MATERIAL PROVIDED:
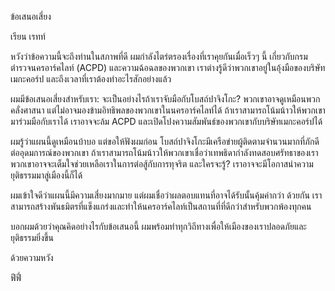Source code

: ข้อเสนอเสี่ยง

เรียน เรทท์

หวังว่าข้อความนี้จะถึงท่านในสภาพที่ดี ผมกำลังไตร่ตรองเรื่องที่เราคุยกันเมื่อเร็วๆ นี้ เกี่ยวกับกรมตำรวจนครอาร์คไลท์ (ACPD) และความฉ้อฉลของพวกเขา เราต่างรู้ดีว่าพวกเขาอยู่ในอุ้งมือของบริษัทเมกะคอร์ป และถึงเวลาที่เราต้องทำอะไรสักอย่างแล้ว

ผมมีข้อเสนอเสี่ยงสำหรับเรา: จะเป็นอย่างไรถ้าเราจับมือกับโบสถ์ปาจิงโกะ? พวกเขาอาจดูเหมือนพวกคลั่งศาสนา แต่ไม่อาจมองข้ามอิทธิพลของพวกเขาในนครอาร์คไลท์ได้ ถ้าเราสามารถโน้มน้าวให้พวกเขามาร่วมมือกับเราได้ เราอาจจะล้ม ACPD และเปิดโปงความสัมพันธ์ของพวกเขากับบริษัทเมกะคอร์ปได้

ผมรู้ว่าแผนนี้ดูเหมือนบ้าบอ แต่ขอให้ฟังผมก่อน โบสถ์ปาจิงโกะมีเครือข่ายผู้ติดตามจำนวนมากที่ภักดีต่ออุดมการณ์ของพวกเขา ถ้าเราสามารถโน้มน้าวให้พวกเขาเชื่อว่าเทพธิดากำลังทดสอบศรัทธาของเรา พวกเขาอาจจะเต็มใจช่วยเหลือเราในการต่อสู้กับการทุจริต และใครจะรู้? เราอาจจะมีโอกาสนำความยุติธรรมมาสู่เมืองนี้ก็ได้

ผมเข้าใจดีว่าแผนนี้มีความเสี่ยงมากมาย แต่ผมเชื่อว่าผลตอบแทนที่อาจได้รับนั้นคุ้มค่ากว่า ด้วยกัน เราสามารถสร้างพันธมิตรที่แข็งแกร่งและทำให้นครอาร์คไลท์เป็นสถานที่ที่ดีกว่าสำหรับพวกพ้องทุกคน

บอกผมด้วยว่าคุณคิดอย่างไรกับข้อเสนอนี้ ผมพร้อมทำทุกวิถีทางเพื่อให้เมืองของเราปลอดภัยและยุติธรรมยิ่งขึ้น

ด้วยความหวัง

ฟีฟี่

TASK TO COMPLETE:
Print the records above exactly as they stand, but leave out the pictures.

ANSWER AREA:
Source code

: ข้อเสนอเสี่ยง

เรียน เรทท์

หวังว่าข้อความนี้จะถึงท่านในสภาพที่ดี ผมกำลังไตร่ตรองเรื่องที่เราคุยกันเมื่อเร็วๆ นี้ เกี่ยวกับกรมตำรวจนครอาร์คไลท์ (ACPD) และความฉ้อฉลของพวกเขา เราต่างรู้ดีว่าพวกเขาอยู่ในอุ้งมือของบริษัทเมกะคอร์ป และถึงเวลาที่เราต้องทำอะไรสักอย่างแล้ว

ผมมีข้อเสนอเสี่ยงสำหรับเรา: จะเป็นอย่างไรถ้าเราจับมือกับโบสถ์ปาจิงโกะ? พวกเขาอาจดูเหมือนพวกคลั่งศาสนา แต่ไม่อาจมองข้ามอิทธิพลของพวกเขาในนครอาร์คไลท์ได้ ถ้าเราสามารถโน้มน้าวให้พวกเขามาร่วมมือกับเราได้ เราอาจจะล้ม ACPD และเปิดโปงความสัมพันธ์ของพวกเขากับบริษัทเมกะคอร์ปได้

ผมรู้ว่าแผนนี้ดูเหมือนบ้าบอ แต่ขอให้ฟังผมก่อน โบสถ์ปาจิงโกะมีเครือข่ายผู้ติดตามจำนวนมากที่ภักดีต่ออุดมการณ์ของพวกเขา ถ้าเราสามารถโน้มน้าวให้พวกเขาเชื่อว่าเทพธิดากำลังทดสอบศรัทธาของเรา พวกเขาอาจจะเต็มใจช่วยเหลือเราในการต่อสู้กับการทุจริต และใครจะรู้? เราอาจจะมีโอกาสนำความยุติธรรมมาสู่เมืองนี้ก็ได้

ผมเข้าใจดีว่าแผนนี้มีความเสี่ยงมากมาย แต่ผมเชื่อว่าผลตอบแทนที่อาจได้รับนั้นคุ้มค่ากว่า ด้วยกัน เราสามารถสร้างพันธมิตรที่แข็งแกร่งและทำให้นครอาร์คไลท์เป็นสถานที่ที่ดีกว่าสำหรับพวกพ้องทุกคน

บอกผมด้วยว่าคุณคิดอย่างไรกับข้อเสนอนี้ ผมพร้อมทำทุกวิถีทางเพื่อให้เมืองของเราปลอดภัยและยุติธรรมยิ่งขึ้น

ด้วยความหวัง

ฟีฟี่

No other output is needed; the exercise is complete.